I suggest to only allow a single of a/b/c (downward facing) and x/y/z (upward facing) fragment indications, otherwise it would get pretty messy. Thoughts?

@jspaezp @mobiusklein @pwilmart @wfondrie @RalfG

RalfG commented 1 year ago

This looks great!

Modifications: Perhaps the amino acid letters could be colored to indicate a modification, potentially using different colors for different modifications?
Other ion types: I think ideally it should be an option for additional backbone ions to be considered. Not sure if a distinction should be made between simple singly charged ions and other ion types for visualization. Perhaps a dotted/dashed line instead of a solid line if only 'more exotic' ions are present?
Indications: If I understand correctly, you mean adding multiple lines between amino acids indicating different ion types (a/b/c or x/y/z)? Here I would opt for visual simplicity and 'summarize' the presence of multiple ion types for a single ion number (e.g. a2 and y2) into a single line between the amino acids. In the end, the goal of this visualization is to know for which amino acid ranges there is evidence in the spectrum, regardless of ion types.

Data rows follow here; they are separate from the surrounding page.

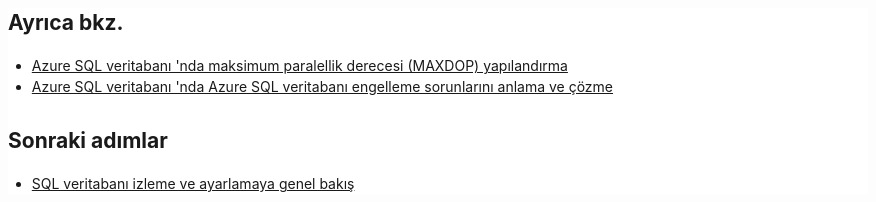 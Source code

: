 ## <a name="see-also"></a>Ayrıca bkz.

* [Azure SQL veritabanı 'nda maksimum paralellik derecesi (MAXDOP) yapılandırma](database/configure-max-degree-of-parallelism.md)
* [Azure SQL veritabanı 'nda Azure SQL veritabanı engelleme sorunlarını anlama ve çözme](database/understand-resolve-blocking.md)

## <a name="next-steps"></a>Sonraki adımlar

* [SQL veritabanı izleme ve ayarlamaya genel bakış](database/monitor-tune-overview.md)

jspaezp commented 1 year ago

The sequence is the amino acids only, no modifications because those would lead to random residue widths. This could be considered a bit misleading/confusing though. Is this acceptable or do people have recommendations on how to optimize this?

I agree that explicit mods might not be a first priority and I would agree with Ralf's suggestion of color-coding modified AAs would be a good way to convey mod information without changing the 'monospaced' nature of the annotation.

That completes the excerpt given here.